Efficient siRNA transfection to the inner ear through the intact round window by a novel proteidic delivery technology in the chinchilla.

The use of small-interfering RNA (siRNA) has great potential for the development of drugs designed to knock down the expression of damage- or disease-causing genes. However, because of the high molecular weight and negative charge of siRNA, it is restricted from crossing the blood-cochlear barrier, which limits the concentration and size of molecules that are able to gain access to cells of the inner ear. Intratympanic approaches, which deliver siRNA to the middle ear, rely on permeation through the round window for access to the structures of the inner ear.
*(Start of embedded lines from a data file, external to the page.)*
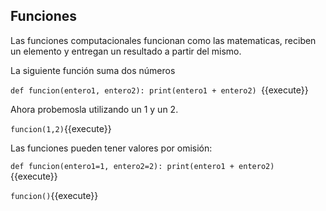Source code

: ## Funciones
Las funciones computacionales funcionan como las matematicas, reciben un elemento y entregan un resultado a partir del mismo.

La siguiente función suma dos números

`def funcion(entero1, entero2):
    print(entero1 + entero2)
    `{{execute}}

Ahora probemosla utilizando un 1 y un 2. 

`funcion(1,2)`{{execute}}

Las funciones pueden tener valores por omisión:

`def funcion(entero1=1, entero2=2):
    print(entero1 + entero2)
    `{{execute}}

`funcion()`{{execute}}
We developed an innovative siRNA delivery recombination protein, TAT double-stranded RNA-binding domains (TAT-DRBDs), which can transfect Cy3-labeled siRNA into cells of the inner ear, including the inner and outer hair cells, crista ampullaris, macula utriculi and macula sacculi, through intact round-window permeation in the chinchilla in vivo, and there were no apparent morphological damages for the time of observation. We also found that Cy3-labeled siRNA could directly enter spiral ganglion neurons and the epithelium of the stria vascularis independently; however, the mechanism is unknown. Therefore, as a non-viral vector, TAT-DRBD is a good candidate for the delivery of double-stranded siRNAs for treating various inner ear ailments and preservation of hearing function.